WHAT IS BEING ASKED
In the reply, include exactly the lines of the entries below from the first to the line with "ein DRM-System verwenden?", that line included.
....
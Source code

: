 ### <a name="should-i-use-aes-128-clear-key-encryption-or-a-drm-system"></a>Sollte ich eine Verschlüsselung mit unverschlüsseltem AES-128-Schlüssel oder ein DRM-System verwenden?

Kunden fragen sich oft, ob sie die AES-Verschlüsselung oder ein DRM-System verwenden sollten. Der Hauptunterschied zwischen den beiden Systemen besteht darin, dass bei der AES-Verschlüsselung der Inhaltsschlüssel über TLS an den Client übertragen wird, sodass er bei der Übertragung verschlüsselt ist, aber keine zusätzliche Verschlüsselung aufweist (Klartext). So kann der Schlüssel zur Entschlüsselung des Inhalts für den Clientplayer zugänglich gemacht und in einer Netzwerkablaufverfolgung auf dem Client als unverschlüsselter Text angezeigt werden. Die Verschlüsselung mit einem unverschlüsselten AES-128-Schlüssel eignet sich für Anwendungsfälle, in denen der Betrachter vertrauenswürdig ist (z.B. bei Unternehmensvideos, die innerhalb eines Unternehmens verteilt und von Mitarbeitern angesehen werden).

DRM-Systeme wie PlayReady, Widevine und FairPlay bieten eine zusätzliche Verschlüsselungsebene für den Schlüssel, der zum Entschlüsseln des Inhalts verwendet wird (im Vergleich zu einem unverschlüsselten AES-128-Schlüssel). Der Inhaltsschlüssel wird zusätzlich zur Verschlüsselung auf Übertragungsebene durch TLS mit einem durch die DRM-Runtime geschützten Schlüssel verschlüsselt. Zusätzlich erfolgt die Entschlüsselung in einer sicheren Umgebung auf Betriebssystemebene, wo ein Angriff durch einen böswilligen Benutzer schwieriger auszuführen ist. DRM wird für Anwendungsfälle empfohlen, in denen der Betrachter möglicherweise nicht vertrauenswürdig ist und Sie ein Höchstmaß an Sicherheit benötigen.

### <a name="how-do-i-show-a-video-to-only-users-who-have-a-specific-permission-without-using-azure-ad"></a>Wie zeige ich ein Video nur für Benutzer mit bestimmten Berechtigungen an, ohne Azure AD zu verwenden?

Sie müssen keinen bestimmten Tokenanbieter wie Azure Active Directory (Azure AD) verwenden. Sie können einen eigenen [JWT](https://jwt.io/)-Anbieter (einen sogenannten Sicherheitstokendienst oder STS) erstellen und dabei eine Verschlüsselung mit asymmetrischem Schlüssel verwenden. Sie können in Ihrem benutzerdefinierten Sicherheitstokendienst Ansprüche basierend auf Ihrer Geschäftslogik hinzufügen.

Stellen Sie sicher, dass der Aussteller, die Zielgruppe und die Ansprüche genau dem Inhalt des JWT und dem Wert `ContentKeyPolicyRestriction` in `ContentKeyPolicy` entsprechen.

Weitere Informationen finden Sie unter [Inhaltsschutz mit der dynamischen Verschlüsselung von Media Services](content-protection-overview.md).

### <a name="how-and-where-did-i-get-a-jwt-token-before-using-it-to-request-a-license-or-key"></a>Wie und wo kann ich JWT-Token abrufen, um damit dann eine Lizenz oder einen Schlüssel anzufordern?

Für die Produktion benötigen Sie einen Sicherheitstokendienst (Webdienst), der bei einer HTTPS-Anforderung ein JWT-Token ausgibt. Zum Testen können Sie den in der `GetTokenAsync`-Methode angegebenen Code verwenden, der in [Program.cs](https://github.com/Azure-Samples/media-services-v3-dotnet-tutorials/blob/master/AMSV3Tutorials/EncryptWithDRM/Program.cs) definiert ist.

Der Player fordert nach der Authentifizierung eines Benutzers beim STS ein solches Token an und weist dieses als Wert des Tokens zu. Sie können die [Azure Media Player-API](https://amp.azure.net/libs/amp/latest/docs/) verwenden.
....
YOUR RESPONSE
Source code

: ### <a name="should-i-use-aes-128-clear-key-encryption-or-a-drm-system"></a>Sollte ich eine Verschlüsselung mit unverschlüsseltem AES-128-Schlüssel oder ein DRM-System verwenden?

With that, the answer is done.